La politique de représentation symbolique a été au cœur de la décolonisation et de la transformation post-apartheid. L’enjeu en Afrique du Sud – avec l’héritage historique des politiques de ségrégation – est la notion concurrente et souvent conflictuelle de l’espace, et la notion idéologique de commémoration ou de mémorialisation, couplée au manque de mémoire collective partagée et au sens de la représentation publique.
Cela nécessite une approche proactive de la préservation et de la conservation du matériel des ressources patrimoniales. Conformément au Plan national de développement 2030 (NDP 2030) – en tant que pays en mutation (avec le bagage de l’héritage colonial et de l’apartheid) – l’État s’efforce de cultiver un environnement inclusif et socialement juste. La transformation du milieu spatial suppose la propriété collective et la gestion de l’espace, fondées sur la participation permanente et temporaire des «parties intéressées et affectées» à leurs intérêts politiques multiples, variés, voire contradictoires. Dans l’examen du paysage symbolique actuel pour l’inclusion, il est suggéré que la transformation de l’identité spatiale soit négociée; le processus doit se développer à partir d’un lien qui comprend l’interrelation entre l’espace et l’inscription spatiale à travers la forme de noms de rues, de symboles, d’art public et d’autres formes de marqueurs spatiaux.
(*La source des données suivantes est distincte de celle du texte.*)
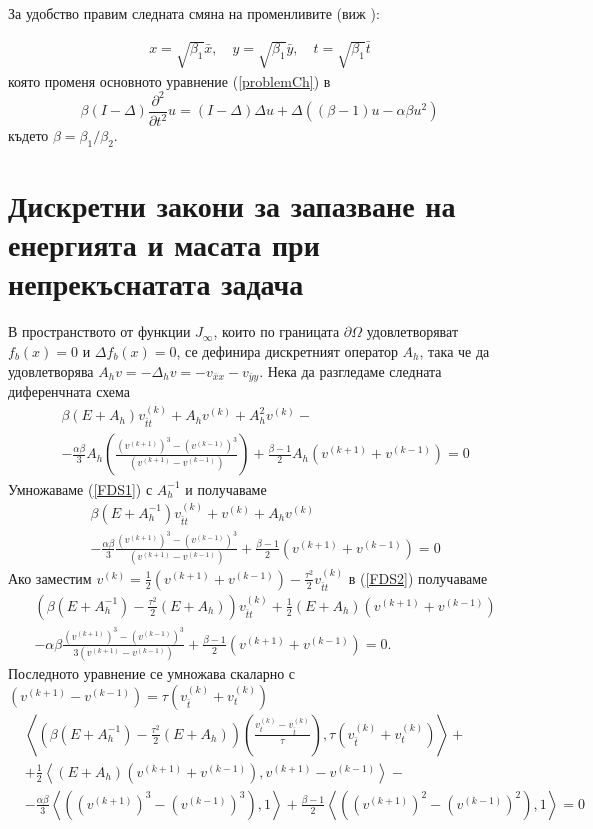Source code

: \documentclass{article}
\newcommand{\be}{\begin{equation}}
\newcommand{\ee}{\end{equation}}
\newcommand{\rf}[1]{(\ref{#1})}
\begin{document}
За удобство правим следната смяна на променливите (виж \cite{ref25}):

\begin{align}
x = \sqrt{\beta_1} \bar{x}, \quad y = \sqrt{\beta_1} \bar{y}, \quad t = \sqrt{\beta_1} \bar{t} \nonumber
\end{align}
която променя основното уравнение \rf{problemCh} в
\be\label{problemVC}
 \beta (I-\Delta) \frac{\partial^2}{\partial t^2}u= 
(I-\Delta)\Delta u +\Delta( (\beta - 1 )u - \alpha \beta u^2 )
\ee
където $\beta = \beta_1/\beta_2$. 

\section{Дискретни закони за запазване на енергията и масата при непрекъснатата задача}
В пространството от функции $J_\infty$, които по границата $\partial\Omega$ удовлетворяват $f_b(x) = 0$ и $\Delta f_b(x) = 0$, се дефинира дискретният оператор $A_h$, така че да удовлетворява $A_h v=-\Delta_h v=-v_{\bar{x}x} - v_{\bar{y}y}$. Нека да разгледаме следната диференчната схема
\begin{align}\label{FDS1}
&\beta (E+A_h)v_{\bar{t}t}^{(k)} + A_hv^{(k)}+A_h^2 v^{(k)} -\nonumber\\
&-\frac{\alpha \beta}{3} A_h\left(\frac{(v^{(k+1)})^3-(v^{(k-1)})^3}{(v^{(k+1)}-v^{(k-1)})} \right) + \frac{\beta - 1}{2}A_h\left( v^{(k+1)}+v^{(k-1)} \right) =0
\end{align}
Умножаваме \rf{FDS1} с $A_h^{-1}$ и получаваме
\begin{align}\label{FDS2}
&\beta (E+A_h^{-1})v_{\bar{t}t}^{(k)} + v^{(k)}+A_h v^{(k)} \nonumber\\
&-\frac{\alpha \beta}{3} \frac{(v^{(k+1)})^3-(v^{(k-1)})^3}{(v^{(k+1)}-v^{(k-1)})} + \frac{\beta - 1}{2}\left( v^{(k+1)} + v^{(k-1)} \right)= 0
\end{align}
Ако заместим $v^{(k)}=\frac{1}{2}(v^{(k+1)}+v^{(k-1)})-\frac{\tau^2}{2}v_{\bar{t}t}^{(k)}$ в \rf{FDS2} получаваме
\begin{align*}
&\left( \beta (E+A_h^{-1})- \frac{\tau^2}{2}(E+A_h ) \right)v_{\bar{t}t}^{(k)}  + \frac{1}{2} (E +A_h )(v^{(k+1)}+v^{(k-1)}) \\
&-\alpha \beta \frac{(v^{(k+1)})^3-(v^{(k-1)})^3}{3(v^{(k+1)}-v^{(k-1)})} + \frac{\beta - 1}{2}\left( v^{(k+1)}+v^{(k-1)} \right) = 0.
\end{align*}
Последното уравнение се умножава скаларно с $(v^{(k+1)}-v^{(k-1)})=\tau (v_{\bar{t}}^{(k)} + v_{t}^{(k)})$
\begin{align*}
&\left< \left( \beta (E+A_h^{-1})- \frac{\tau^2}{2}( E+A_h ) \right) \left( \frac{v_{t}^{(k)} - v_{\bar t}^{(k)}}{\tau}   \right ), \tau (v_{\bar{t}}^{(k)} + v_{t}^{(k)}) \right>  + \\
& +\frac{1}{2} \left<  (E +A_h ) \left( v^{(k+1)} + v^{(k-1)} \right ) , v^{(k+1)} - v^{(k-1)} \right> - \\
&- \frac{\alpha \beta}{3} \left< \left( (v^{(k+1)})^3-(v^{(k-1)})^3 \right), 1 \right> + \frac{\beta - 1}{2} \left< \left( (v^{(k+1)})^2-(v^{(k-1)})^2 \right), 1 \right> =0
\end{align*}
\end{document}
Il est important de noter que le pouvoir symbolique est inhérent à ces processus de changement et comprend, entre autres, l’effacement et la reconnaissance et les notions concurrentes d’inscription spatiale ou de réinscription. Malgré les progrès réalisés à ce jour, ce qui suit reste un défi: réfléchir à la définition et au sens des espaces devenus publics; réflexion critique sur le rôle des souvenirs dans la société sortant d’un conflit; la notion de préservation et de conservation dans la société sortant d’un conflit; réfléchir au rôle des souvenirs à des fins de documentation et d’éducation; et enfin, l’élargissement du paysage patrimonial.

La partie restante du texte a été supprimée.